(Beginning of Provided records)

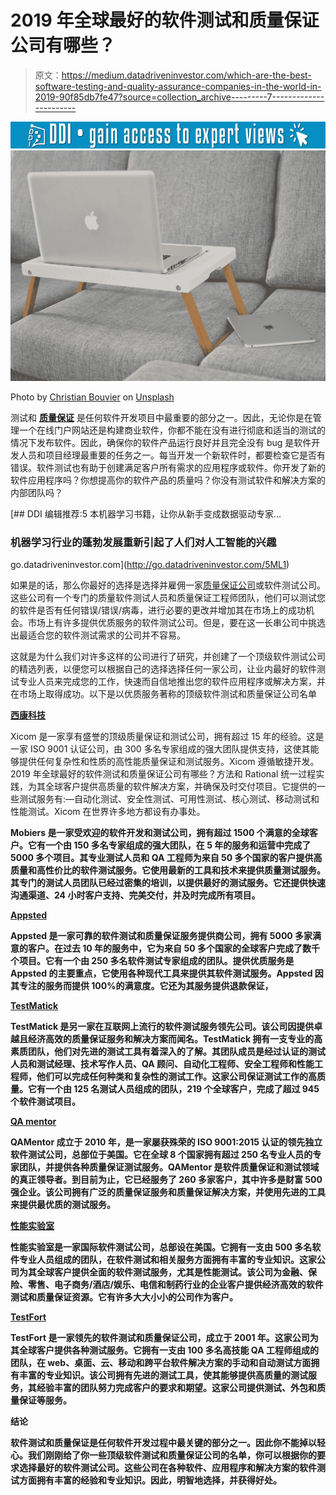 # 2019 年全球最好的软件测试和质量保证公司有哪些？

> 原文：<https://medium.datadriveninvestor.com/which-are-the-best-software-testing-and-quality-assurance-companies-in-the-world-in-2019-90f85db7fe47?source=collection_archive---------7----------------------->

[![](img/10904c6b16bc31445f64b7cc7b5e4e89.png)](http://www.track.datadriveninvestor.com/1B9E)![](img/0294dd69fb1dca4645a24378d75f6f66.png)

Photo by [Christian Bouvier](https://unsplash.com/@cbouvier?utm_source=medium&utm_medium=referral) on [Unsplash](https://unsplash.com?utm_source=medium&utm_medium=referral)

测试和 [**质量保证**](https://en.wikipedia.org/wiki/Quality_assurance) 是任何软件开发项目中最重要的部分之一。因此，无论你是在管理一个在线门户网站还是构建商业软件，你都不能在没有进行彻底和适当的测试的情况下发布软件。因此，确保你的软件产品运行良好并且完全没有 bug 是软件开发人员和项目经理最重要的任务之一。每当开发一个新软件时，都要检查它是否有错误。软件测试也有助于创建满足客户所有需求的应用程序或软件。你开发了新的软件应用程序吗？你想提高你的软件产品的质量吗？你没有测试软件和解决方案的内部团队吗？

[](http://go.datadriveninvestor.com/5ML1) [## DDI 编辑推荐:5 本机器学习书籍，让你从新手变成数据驱动专家…

### 机器学习行业的蓬勃发展重新引起了人们对人工智能的兴趣

go.datadriveninvestor.com](http://go.datadriveninvestor.com/5ML1) 

如果是的话，那么你最好的选择是选择并雇佣一家[质量保证公司](https://www.xicom.biz/services/quality-assurance-testing/)或软件测试公司。这些公司有一个专门的质量软件测试人员和质量保证工程师团队，他们可以测试您的软件是否有任何错误/错误/病毒，进行必要的更改并增加其在市场上的成功机会。市场上有许多提供优质服务的软件测试公司。但是，要在这一长串公司中挑选出最适合您的软件测试需求的公司并不容易。

这就是为什么我们对许多这样的公司进行了研究，并创建了一个顶级软件测试公司的精选列表，以便您可以根据自己的选择选择任何一家公司，让业内最好的软件测试专业人员来完成您的工作，快速而自信地推出您的软件应用程序或解决方案，并在市场上取得成功。以下是以优质服务著称的顶级软件测试和质量保证公司名单

[**西康科技**](https://www.xicom.biz/services/quality-assurance-testing/)

Xicom 是一家享有盛誉的顶级质量保证和测试公司，拥有超过 15 年的经验。这是一家 ISO 9001 认证公司，由 300 多名专家组成的强大团队提供支持，这使其能够提供任何复杂性和性质的高性能质量保证和测试服务。Xicom 遵循敏捷开发。2019 年全球最好的软件测试和质量保证公司有哪些？方法和 Rational 统一过程实践，为其全球客户提供高质量的软件解决方案，并确保及时交付项目。它提供的一些测试服务有:—自动化测试、安全性测试、可用性测试、核心测试、移动测试和性能测试。Xicom 在世界许多地方都设有办事处。

**[](https://www.mobiers.com/)**

****Mobiers 是一家受欢迎的软件开发和测试公司，拥有超过 1500 个满意的全球客户。它有一个由 150 多名专家组成的强大团队，在 5 年的服务和运营中完成了 5000 多个项目。其专业测试人员和 QA 工程师为来自 50 多个国家的客户提供高质量和高性价比的软件测试服务。它使用最新的工具和技术来提供质量测试服务。其专门的测试人员团队已经过密集的培训，以提供最好的测试服务。它还提供快速沟通渠道、24 小时客户支持、完美交付，并及时完成所有项目。****

******[**Appsted**](https://www.appsted.com/)******

****Appsted 是一家可靠的软件测试和质量保证服务提供商公司，拥有 5000 多家满意的客户。在过去 10 年的服务中，它为来自 50 多个国家的全球客户完成了数千个项目。它有一个由 250 多名软件测试专家组成的团队。提供优质服务是 Appsted 的主要重点，它使用各种现代工具来提供其软件测试服务。Appsted 因其专注的服务而提供 100%的满意度。它还为其服务提供退款保证，****

******[**TestMatick**](https://testmatick.com/)******

****TestMatick 是另一家在互联网上流行的软件测试服务领先公司。该公司因提供卓越且经济高效的质量保证服务和解决方案而闻名。TestMatick 拥有一支专业的高素质团队，他们对先进的测试工具有着深入的了解。其团队成员是经过认证的测试人员和测试经理、技术写作人员、QA 顾问、自动化工程师、安全工程师和性能工程师，他们可以完成任何种类和复杂性的测试工作。这家公司保证测试工作的高质量。它有一个由 125 名测试人员组成的团队，219 个全球客户，完成了超过 945 个软件测试项目。****

******[**QA mentor**](https://www.qamentor.com/)******

****QAMentor 成立于 2010 年，是一家屡获殊荣的 ISO 9001:2015 认证的领先独立软件测试公司，总部位于美国。它在全球 8 个国家拥有超过 250 名专业人员的专家团队，并提供各种质量保证测试服务。QAMentor 是软件质量保证和测试领域的真正领导者。到目前为止，它已经服务了 260 多家客户，其中许多是财富 500 强企业。该公司拥有广泛的质量保证服务和质量保证解决方案，并使用先进的工具来提供最优质的测试服务。****

****[**性能实验室**](https://performancelabus.com/)****

****性能实验室是一家国际软件测试公司，总部设在美国。它拥有一支由 500 多名软件专业人员组成的团队，在软件测试和相关服务方面拥有丰富的专业知识。这家公司为其全球客户提供全面的软件测试服务，尤其是性能测试。该公司为金融、保险、零售、电子商务/酒店/娱乐、电信和制药行业的企业客户提供经济高效的软件测试和质量保证资源。它有许多大大小小的公司作为客户。****

******[**TestFort**](https://testfort.com/)******

****TestFort 是一家领先的软件测试和质量保证公司，成立于 2001 年。这家公司为其全球客户提供各种测试服务。它拥有一支由 100 多名高技能 QA 工程师组成的团队，在 web、桌面、云、移动和跨平台软件解决方案的手动和自动测试方面拥有丰富的专业知识。该公司拥有先进的测试工具，使其能够提供高质量的测试服务，其经验丰富的团队努力完成客户的要求和期望。这家公司提供测试、外包和质量保证等服务。****

******结论******

****软件测试和质量保证是任何软件开发过程中最关键的部分之一。因此你不能掉以轻心。我们刚刚给了你一些顶级软件测试和质量保证公司的名单，你可以根据你的要求选择最好的软件测试公司。这些公司在各种软件、应用程序和解决方案的软件测试方面拥有丰富的经验和专业知识。因此，明智地选择，并获得好处。****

(End of Provided records)

§ What to produce
Output all of the data exactly. Skip the pictures.

§ Answer section
 # 2019 年全球最好的软件测试和质量保证公司有哪些？

> 原文：<https://medium.datadriveninvestor.com/which-are-the-best-software-testing-and-quality-assurance-companies-in-the-world-in-2019-90f85db7fe47?source=collection_archive---------7----------------------->

[![](img/10904c6b16bc31445f64b7cc7b5e4e89.png)](http://www.track.datadriveninvestor.com/1B9E)![](img/0294dd69fb1dca4645a24378d75f6f66.png)

Photo by [Christian Bouvier](https://unsplash.com/@cbouvier?utm_source=medium&utm_medium=referral) on [Unsplash](https://unsplash.com?utm_source=medium&utm_medium=referral)

测试和 [**质量保证**](https://en.wikipedia.org/wiki/Quality_assurance) 是任何软件开发项目中最重要的部分之一。因此，无论你是在管理一个在线门户网站还是构建商业软件，你都不能在没有进行彻底和适当的测试的情况下发布软件。因此，确保你的软件产品运行良好并且完全没有 bug 是软件开发人员和项目经理最重要的任务之一。每当开发一个新软件时，都要检查它是否有错误。软件测试也有助于创建满足客户所有需求的应用程序或软件。你开发了新的软件应用程序吗？你想提高你的软件产品的质量吗？你没有测试软件和解决方案的内部团队吗？

[](http://go.datadriveninvestor.com/5ML1) [## DDI 编辑推荐:5 本机器学习书籍，让你从新手变成数据驱动专家…

### 机器学习行业的蓬勃发展重新引起了人们对人工智能的兴趣

go.datadriveninvestor.com](http://go.datadriveninvestor.com/5ML1) 

如果是的话，那么你最好的选择是选择并雇佣一家[质量保证公司](https://www.xicom.biz/services/quality-assurance-testing/)或软件测试公司。这些公司有一个专门的质量软件测试人员和质量保证工程师团队，他们可以测试您的软件是否有任何错误/错误/病毒，进行必要的更改并增加其在市场上的成功机会。市场上有许多提供优质服务的软件测试公司。但是，要在这一长串公司中挑选出最适合您的软件测试需求的公司并不容易。

这就是为什么我们对许多这样的公司进行了研究，并创建了一个顶级软件测试公司的精选列表，以便您可以根据自己的选择选择任何一家公司，让业内最好的软件测试专业人员来完成您的工作，快速而自信地推出您的软件应用程序或解决方案，并在市场上取得成功。以下是以优质服务著称的顶级软件测试和质量保证公司名单

[**西康科技**](https://www.xicom.biz/services/quality-assurance-testing/)

Xicom 是一家享有盛誉的顶级质量保证和测试公司，拥有超过 15 年的经验。这是一家 ISO 9001 认证公司，由 300 多名专家组成的强大团队提供支持，这使其能够提供任何复杂性和性质的高性能质量保证和测试服务。Xicom 遵循敏捷开发。2019 年全球最好的软件测试和质量保证公司有哪些？方法和 Rational 统一过程实践，为其全球客户提供高质量的软件解决方案，并确保及时交付项目。它提供的一些测试服务有:—自动化测试、安全性测试、可用性测试、核心测试、移动测试和性能测试。Xicom 在世界许多地方都设有办事处。

**[](https://www.mobiers.com/)**

****Mobiers 是一家受欢迎的软件开发和测试公司，拥有超过 1500 个满意的全球客户。它有一个由 150 多名专家组成的强大团队，在 5 年的服务和运营中完成了 5000 多个项目。其专业测试人员和 QA 工程师为来自 50 多个国家的客户提供高质量和高性价比的软件测试服务。它使用最新的工具和技术来提供质量测试服务。其专门的测试人员团队已经过密集的培训，以提供最好的测试服务。它还提供快速沟通渠道、24 小时客户支持、完美交付，并及时完成所有项目。****

******[**Appsted**](https://www.appsted.com/)******

****Appsted 是一家可靠的软件测试和质量保证服务提供商公司，拥有 5000 多家满意的客户。在过去 10 年的服务中，它为来自 50 多个国家的全球客户完成了数千个项目。它有一个由 250 多名软件测试专家组成的团队。提供优质服务是 Appsted 的主要重点，它使用各种现代工具来提供其软件测试服务。Appsted 因其专注的服务而提供 100%的满意度。它还为其服务提供退款保证，****

******[**TestMatick**](https://testmatick.com/)******

****TestMatick 是另一家在互联网上流行的软件测试服务领先公司。该公司因提供卓越且经济高效的质量保证服务和解决方案而闻名。TestMatick 拥有一支专业的高素质团队，他们对先进的测试工具有着深入的了解。其团队成员是经过认证的测试人员和测试经理、技术写作人员、QA 顾问、自动化工程师、安全工程师和性能工程师，他们可以完成任何种类和复杂性的测试工作。这家公司保证测试工作的高质量。它有一个由 125 名测试人员组成的团队，219 个全球客户，完成了超过 945 个软件测试项目。****

******[**QA mentor**](https://www.qamentor.com/)******

****QAMentor 成立于 2010 年，是一家屡获殊荣的 ISO 9001:2015 认证的领先独立软件测试公司，总部位于美国。它在全球 8 个国家拥有超过 250 名专业人员的专家团队，并提供各种质量保证测试服务。QAMentor 是软件质量保证和测试领域的真正领导者。到目前为止，它已经服务了 260 多家客户，其中许多是财富 500 强企业。该公司拥有广泛的质量保证服务和质量保证解决方案，并使用先进的工具来提供最优质的测试服务。****

****[**性能实验室**](https://performancelabus.com/)****

****性能实验室是一家国际软件测试公司，总部设在美国。它拥有一支由 500 多名软件专业人员组成的团队，在软件测试和相关服务方面拥有丰富的专业知识。这家公司为其全球客户提供全面的软件测试服务，尤其是性能测试。该公司为金融、保险、零售、电子商务/酒店/娱乐、电信和制药行业的企业客户提供经济高效的软件测试和质量保证资源。它有许多大大小小的公司作为客户。****

******[**TestFort**](https://testfort.com/)******

****TestFort 是一家领先的软件测试和质量保证公司，成立于 2001 年。这家公司为其全球客户提供各种测试服务。它拥有一支由 100 多名高技能 QA 工程师组成的团队，在 web、桌面、云、移动和跨平台软件解决方案的手动和自动测试方面拥有丰富的专业知识。该公司拥有先进的测试工具，使其能够提供高质量的测试服务，其经验丰富的团队努力完成客户的要求和期望。这家公司提供测试、外包和质量保证等服务。****

******结论******

****软件测试和质量保证是任何软件开发过程中最关键的部分之一。因此你不能掉以轻心。我们刚刚给了你一些顶级软件测试和质量保证公司的名单，你可以根据你的要求选择最好的软件测试公司。这些公司在各种软件、应用程序和解决方案的软件测试方面拥有丰富的经验和专业知识。因此，明智地选择，并获得好处。****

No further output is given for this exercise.